Drift

on view October 13 - November 18, 2017

Drift was artist Leonard Ursachi's temporary, site-specific installation in the Archway under the Manhattan Bridge in Brooklyn, sponsored by DUMBO BID and NYC DOT, and exhibited in fall 2016 and winter 2017.

Over years, Ursachi had salvaged driftwood from the shore of the East River near his DUMBO studio. For Drift, he chose from his collection what was once a tree, eroded by water and time to its skeletal, elemental form.

He cast seven sculptures in concrete from that one piece of driftwood, and set them upside-down--or root-side up--on a platform made by casting planks from a disused East River pier. With Drift, as in his other art, Ursachi addresses lost and reclaimed history, memory, and the environment. 

The bridge, opened in 1909 to connect Manhattan to Brooklyn, was designed by an immigrant, Leon Moisseiff. According to Ursachi, “The Archway, beyond its structural purpose, is also a conduit, a gathering place, and an emblem of the city and its history. I wanted Drift to echo the poetry and drama of the East River, as people continue to flow over and around it.”

Don Burmeister, a photographer with a studio in DUMBO, visited Drift daily during the months it stood in the Archway.

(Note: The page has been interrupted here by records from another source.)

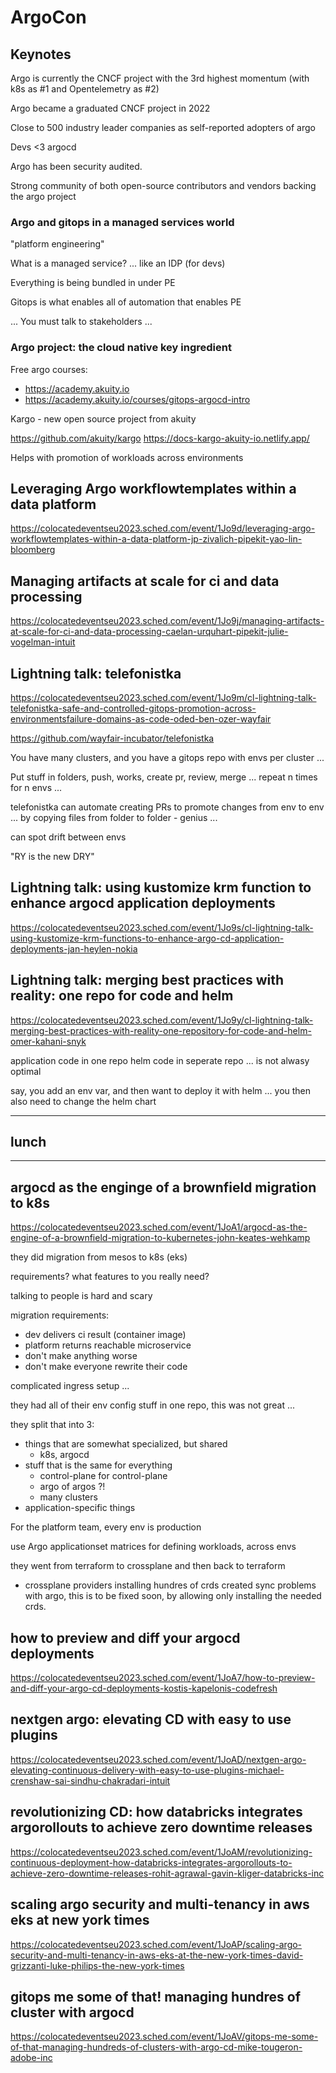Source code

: # ArgoCon

## Keynotes

Argo is currently the CNCF project with the 3rd highest momentum (with k8s as #1 and Opentelemetry as #2)

Argo became a graduated CNCF project in 2022

Close to 500 industry leader companies as self-reported adopters of argo

Devs <3 argocd

Argo has been security audited.

Strong community of both open-source contributors and vendors backing the argo project

### Argo and gitops in a managed services world

"platform engineering"

What is a managed service?
... like an IDP (for devs)

Everything is being bundled in under PE

Gitops is what enables all of automation that enables PE

... You must talk to stakeholders ...

### Argo project: the cloud native key ingredient

Free argo courses:

- https://academy.akuity.io
- https://academy.akuity.io/courses/gitops-argocd-intro

Kargo - new open source project from akuity

https://github.com/akuity/kargo
https://docs-kargo-akuity-io.netlify.app/

Helps with promotion of workloads across environments

## Leveraging Argo workflowtemplates within a data platform

https://colocatedeventseu2023.sched.com/event/1Jo9d/leveraging-argo-workflowtemplates-within-a-data-platform-jp-zivalich-pipekit-yao-lin-bloomberg

## Managing artifacts at scale for ci and data processing

https://colocatedeventseu2023.sched.com/event/1Jo9j/managing-artifacts-at-scale-for-ci-and-data-processing-caelan-urquhart-pipekit-julie-vogelman-intuit

## Lightning talk: telefonistka

https://colocatedeventseu2023.sched.com/event/1Jo9m/cl-lightning-talk-telefonistka-safe-and-controlled-gitops-promotion-across-environmentsfailure-domains-as-code-oded-ben-ozer-wayfair

https://github.com/wayfair-incubator/telefonistka

You have many clusters, and you have a gitops repo with envs per cluster ...

Put stuff in folders, push, works, create pr, review, merge ... repeat n times for n envs ...

telefonistka can automate creating PRs to promote changes from env to env ... by copying files from folder to folder - genius ...

can spot drift between envs

"RY is the new DRY"

## Lightning talk: using kustomize krm function to enhance argocd application deployments

https://colocatedeventseu2023.sched.com/event/1Jo9s/cl-lightning-talk-using-kustomize-krm-functions-to-enhance-argo-cd-application-deployments-jan-heylen-nokia

## Lightning talk: merging best practices with reality: one repo for code and helm

https://colocatedeventseu2023.sched.com/event/1Jo9y/cl-lightning-talk-merging-best-practices-with-reality-one-repository-for-code-and-helm-omer-kahani-snyk

application code in one repo
helm code in seperate repo
... is not alwasy optimal

say, you add an env var, and then want to deploy it with helm ... you then also need to change the helm chart

---

## lunch

---

## argocd as the enginge of a brownfield migration to k8s

https://colocatedeventseu2023.sched.com/event/1JoA1/argocd-as-the-engine-of-a-brownfield-migration-to-kubernetes-john-keates-wehkamp

they did migration from mesos to k8s (eks)

requirements? what features to you really need?

talking to people is hard and scary

migration requirements:

- dev delivers ci result (container image)
- platform returns reachable microservice
- don't make anything worse
- don't make everyone rewrite their code

complicated ingress setup ...

they had all of their env config stuff in one repo, this was not great ...

they split that into 3:

- things that are somewhat specialized, but shared
  - k8s, argocd
- stuff that is the same for everything
  - control-plane for control-plane
  - argo of argos ?!
  - many clusters
- application-specific things

For the platform team, every env is production

use Argo applicationset matrices for defining workloads, across envs

they went from terraform to crossplane and then back to terraform

- crossplane providers installing hundres of crds created sync problems with argo, this is to be fixed soon, by allowing only installing the needed crds.

## how to preview and diff your argocd deployments

https://colocatedeventseu2023.sched.com/event/1JoA7/how-to-preview-and-diff-your-argo-cd-deployments-kostis-kapelonis-codefresh

## nextgen argo: elevating CD with easy to use plugins

https://colocatedeventseu2023.sched.com/event/1JoAD/nextgen-argo-elevating-continuous-delivery-with-easy-to-use-plugins-michael-crenshaw-sai-sindhu-chakradari-intuit

## revolutionizing CD: how databricks integrates argorollouts to achieve zero downtime releases

https://colocatedeventseu2023.sched.com/event/1JoAM/revolutionizing-continuous-deployment-how-databricks-integrates-argorollouts-to-achieve-zero-downtime-releases-rohit-agrawal-gavin-kliger-databricks-inc

## scaling argo security and multi-tenancy in aws eks at new york times

https://colocatedeventseu2023.sched.com/event/1JoAP/scaling-argo-security-and-multi-tenancy-in-aws-eks-at-the-new-york-times-david-grizzanti-luke-philips-the-new-york-times

## gitops me some of that! managing hundres of cluster with argocd

https://colocatedeventseu2023.sched.com/event/1JoAV/gitops-me-some-of-that-managing-hundreds-of-clusters-with-argo-cd-mike-tougeron-adobe-inc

Burmeister, too, has long addressed erasure of history and culture through his art. Connecting strongly to the installation, he made a limited-edition, hand-bound book of photos of Drift and presented one to Ursachi, who until then was unaware of Burmeister’s project.

Canton Projects is pleased to bring together Ursachi's Drift sculptures and Burmeister's photos of it under the Manhattan Bridge. For this project, Ursachi is showing the seven original sculptures, plus an eighth made from the same cast, but gold-leafed in 22 carat gold. Burmeister is showing photographic prints on hand-made, hand-coated paper.

Leonard Ursachi

Leonard Ursachi is a Romanian-born American artist and the founder of Canton Projects.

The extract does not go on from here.